▶ _HOW TO COMPLETE THIS TASK_:
Return precisely the opening lines of the listing below, ending with the line that contains "module blocks behave".

▶ _SOURCE MATERIAL_:
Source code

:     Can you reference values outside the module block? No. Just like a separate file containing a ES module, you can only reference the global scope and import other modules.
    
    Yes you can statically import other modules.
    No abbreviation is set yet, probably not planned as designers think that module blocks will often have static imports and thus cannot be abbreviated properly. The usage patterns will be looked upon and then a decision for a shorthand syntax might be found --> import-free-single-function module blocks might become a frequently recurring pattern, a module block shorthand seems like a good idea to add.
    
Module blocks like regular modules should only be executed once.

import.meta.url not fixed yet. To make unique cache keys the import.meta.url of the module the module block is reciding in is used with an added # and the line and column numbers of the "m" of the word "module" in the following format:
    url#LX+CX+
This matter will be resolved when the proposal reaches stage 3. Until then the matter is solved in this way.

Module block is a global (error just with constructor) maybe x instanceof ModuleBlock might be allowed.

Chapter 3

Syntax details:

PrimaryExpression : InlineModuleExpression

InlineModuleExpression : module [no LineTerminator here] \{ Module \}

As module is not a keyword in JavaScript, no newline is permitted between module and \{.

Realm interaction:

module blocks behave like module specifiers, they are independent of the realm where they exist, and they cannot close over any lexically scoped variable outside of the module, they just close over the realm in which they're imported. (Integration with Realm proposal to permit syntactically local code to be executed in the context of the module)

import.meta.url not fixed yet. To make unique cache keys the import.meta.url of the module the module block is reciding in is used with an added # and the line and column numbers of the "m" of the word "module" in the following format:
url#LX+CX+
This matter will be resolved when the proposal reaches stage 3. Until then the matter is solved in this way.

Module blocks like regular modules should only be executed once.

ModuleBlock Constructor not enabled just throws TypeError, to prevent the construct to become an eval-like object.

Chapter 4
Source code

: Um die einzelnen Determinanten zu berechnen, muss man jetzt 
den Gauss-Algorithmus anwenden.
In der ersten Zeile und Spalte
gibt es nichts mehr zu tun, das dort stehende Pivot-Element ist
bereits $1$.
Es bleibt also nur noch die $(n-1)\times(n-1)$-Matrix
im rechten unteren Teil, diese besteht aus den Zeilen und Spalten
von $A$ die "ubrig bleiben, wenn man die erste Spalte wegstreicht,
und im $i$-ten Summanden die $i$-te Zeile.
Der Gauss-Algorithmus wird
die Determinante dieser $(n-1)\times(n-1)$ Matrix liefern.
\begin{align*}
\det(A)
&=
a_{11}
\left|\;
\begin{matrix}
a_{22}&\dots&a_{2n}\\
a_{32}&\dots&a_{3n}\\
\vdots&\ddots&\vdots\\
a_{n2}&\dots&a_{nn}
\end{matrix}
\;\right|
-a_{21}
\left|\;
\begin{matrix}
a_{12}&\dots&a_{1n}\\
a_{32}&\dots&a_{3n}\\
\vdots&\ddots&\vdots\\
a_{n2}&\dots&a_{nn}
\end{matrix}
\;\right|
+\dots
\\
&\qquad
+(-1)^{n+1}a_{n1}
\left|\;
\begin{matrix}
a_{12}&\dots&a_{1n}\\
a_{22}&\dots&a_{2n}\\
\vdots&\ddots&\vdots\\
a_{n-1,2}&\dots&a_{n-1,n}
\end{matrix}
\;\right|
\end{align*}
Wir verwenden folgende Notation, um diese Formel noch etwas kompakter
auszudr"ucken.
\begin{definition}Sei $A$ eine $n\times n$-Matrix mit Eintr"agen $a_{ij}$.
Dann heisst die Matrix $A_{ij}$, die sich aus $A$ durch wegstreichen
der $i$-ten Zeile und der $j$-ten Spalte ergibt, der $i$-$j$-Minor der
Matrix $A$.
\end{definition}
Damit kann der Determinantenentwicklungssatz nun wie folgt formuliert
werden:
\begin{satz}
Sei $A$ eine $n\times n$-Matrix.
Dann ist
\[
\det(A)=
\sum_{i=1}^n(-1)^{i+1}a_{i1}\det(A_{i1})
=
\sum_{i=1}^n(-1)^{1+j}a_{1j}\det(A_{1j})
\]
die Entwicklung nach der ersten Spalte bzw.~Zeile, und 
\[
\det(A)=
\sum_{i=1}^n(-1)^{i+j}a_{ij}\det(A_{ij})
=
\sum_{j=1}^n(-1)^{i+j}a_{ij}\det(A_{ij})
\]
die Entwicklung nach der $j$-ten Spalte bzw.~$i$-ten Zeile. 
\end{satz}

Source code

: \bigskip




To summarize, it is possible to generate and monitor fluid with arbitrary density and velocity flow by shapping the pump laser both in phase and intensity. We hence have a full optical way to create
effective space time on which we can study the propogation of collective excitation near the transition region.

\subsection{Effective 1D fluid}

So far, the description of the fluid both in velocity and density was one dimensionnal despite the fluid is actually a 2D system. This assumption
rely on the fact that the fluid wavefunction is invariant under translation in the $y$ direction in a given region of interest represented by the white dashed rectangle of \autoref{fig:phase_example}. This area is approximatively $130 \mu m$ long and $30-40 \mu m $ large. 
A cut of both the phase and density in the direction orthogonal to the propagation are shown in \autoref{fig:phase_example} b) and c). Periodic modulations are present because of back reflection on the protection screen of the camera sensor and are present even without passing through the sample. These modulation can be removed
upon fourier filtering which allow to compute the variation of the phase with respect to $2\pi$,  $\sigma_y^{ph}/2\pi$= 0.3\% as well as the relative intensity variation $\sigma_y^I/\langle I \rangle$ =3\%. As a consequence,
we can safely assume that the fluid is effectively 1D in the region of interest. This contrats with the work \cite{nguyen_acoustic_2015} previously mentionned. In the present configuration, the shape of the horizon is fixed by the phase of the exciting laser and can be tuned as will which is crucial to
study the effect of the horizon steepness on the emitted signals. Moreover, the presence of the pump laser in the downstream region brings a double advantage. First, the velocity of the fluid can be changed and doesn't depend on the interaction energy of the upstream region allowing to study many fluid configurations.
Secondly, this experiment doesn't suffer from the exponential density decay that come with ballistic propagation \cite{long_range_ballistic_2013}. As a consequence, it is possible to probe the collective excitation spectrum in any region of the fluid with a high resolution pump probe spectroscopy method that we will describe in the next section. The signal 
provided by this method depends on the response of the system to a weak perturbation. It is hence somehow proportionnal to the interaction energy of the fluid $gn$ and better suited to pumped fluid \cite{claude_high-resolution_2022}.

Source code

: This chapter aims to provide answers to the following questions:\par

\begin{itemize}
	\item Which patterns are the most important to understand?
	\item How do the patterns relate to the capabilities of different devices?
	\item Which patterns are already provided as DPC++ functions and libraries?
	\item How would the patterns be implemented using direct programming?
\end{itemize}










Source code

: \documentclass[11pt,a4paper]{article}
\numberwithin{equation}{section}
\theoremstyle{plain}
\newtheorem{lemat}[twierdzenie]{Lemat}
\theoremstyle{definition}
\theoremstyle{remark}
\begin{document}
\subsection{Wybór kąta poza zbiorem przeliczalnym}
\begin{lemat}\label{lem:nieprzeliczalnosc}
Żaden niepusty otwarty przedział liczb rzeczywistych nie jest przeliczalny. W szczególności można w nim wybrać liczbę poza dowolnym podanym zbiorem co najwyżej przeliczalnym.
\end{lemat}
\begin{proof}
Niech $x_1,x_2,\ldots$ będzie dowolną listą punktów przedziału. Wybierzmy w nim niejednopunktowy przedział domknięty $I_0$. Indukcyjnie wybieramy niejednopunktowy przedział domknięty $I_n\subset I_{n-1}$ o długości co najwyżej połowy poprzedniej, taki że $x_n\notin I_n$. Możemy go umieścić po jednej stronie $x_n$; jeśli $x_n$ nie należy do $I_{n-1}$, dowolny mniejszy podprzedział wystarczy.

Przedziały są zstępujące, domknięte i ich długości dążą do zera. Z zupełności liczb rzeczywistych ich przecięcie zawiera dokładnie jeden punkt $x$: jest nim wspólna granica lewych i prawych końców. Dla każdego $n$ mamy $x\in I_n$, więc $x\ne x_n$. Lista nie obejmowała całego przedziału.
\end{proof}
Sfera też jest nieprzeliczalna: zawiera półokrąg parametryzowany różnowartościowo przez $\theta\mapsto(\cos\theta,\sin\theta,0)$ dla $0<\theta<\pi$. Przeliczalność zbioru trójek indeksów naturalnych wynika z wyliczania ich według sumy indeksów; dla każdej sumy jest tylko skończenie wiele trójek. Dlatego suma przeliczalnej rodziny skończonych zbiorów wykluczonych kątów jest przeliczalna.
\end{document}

▶ _ANSWER FOR THIS EXERCISE_:
Source code

:     Can you reference values outside the module block? No. Just like a separate file containing a ES module, you can only reference the global scope and import other modules.
    
    Yes you can statically import other modules.
    No abbreviation is set yet, probably not planned as designers think that module blocks will often have static imports and thus cannot be abbreviated properly. The usage patterns will be looked upon and then a decision for a shorthand syntax might be found --> import-free-single-function module blocks might become a frequently recurring pattern, a module block shorthand seems like a good idea to add.
    
Module blocks like regular modules should only be executed once.

import.meta.url not fixed yet. To make unique cache keys the import.meta.url of the module the module block is reciding in is used with an added # and the line and column numbers of the "m" of the word "module" in the following format:
    url#LX+CX+
This matter will be resolved when the proposal reaches stage 3. Until then the matter is solved in this way.

Module block is a global (error just with constructor) maybe x instanceof ModuleBlock might be allowed.

Chapter 3

Syntax details:

PrimaryExpression : InlineModuleExpression

InlineModuleExpression : module [no LineTerminator here] \{ Module \}

As module is not a keyword in JavaScript, no newline is permitted between module and \{.

Realm interaction:

module blocks behave like module specifiers, they are independent of the realm where they exist, and they cannot close over any lexically scoped variable outside of the module, they just close over the realm in which they're imported. (Integration with Realm proposal to permit syntactically local code to be executed in the context of the module)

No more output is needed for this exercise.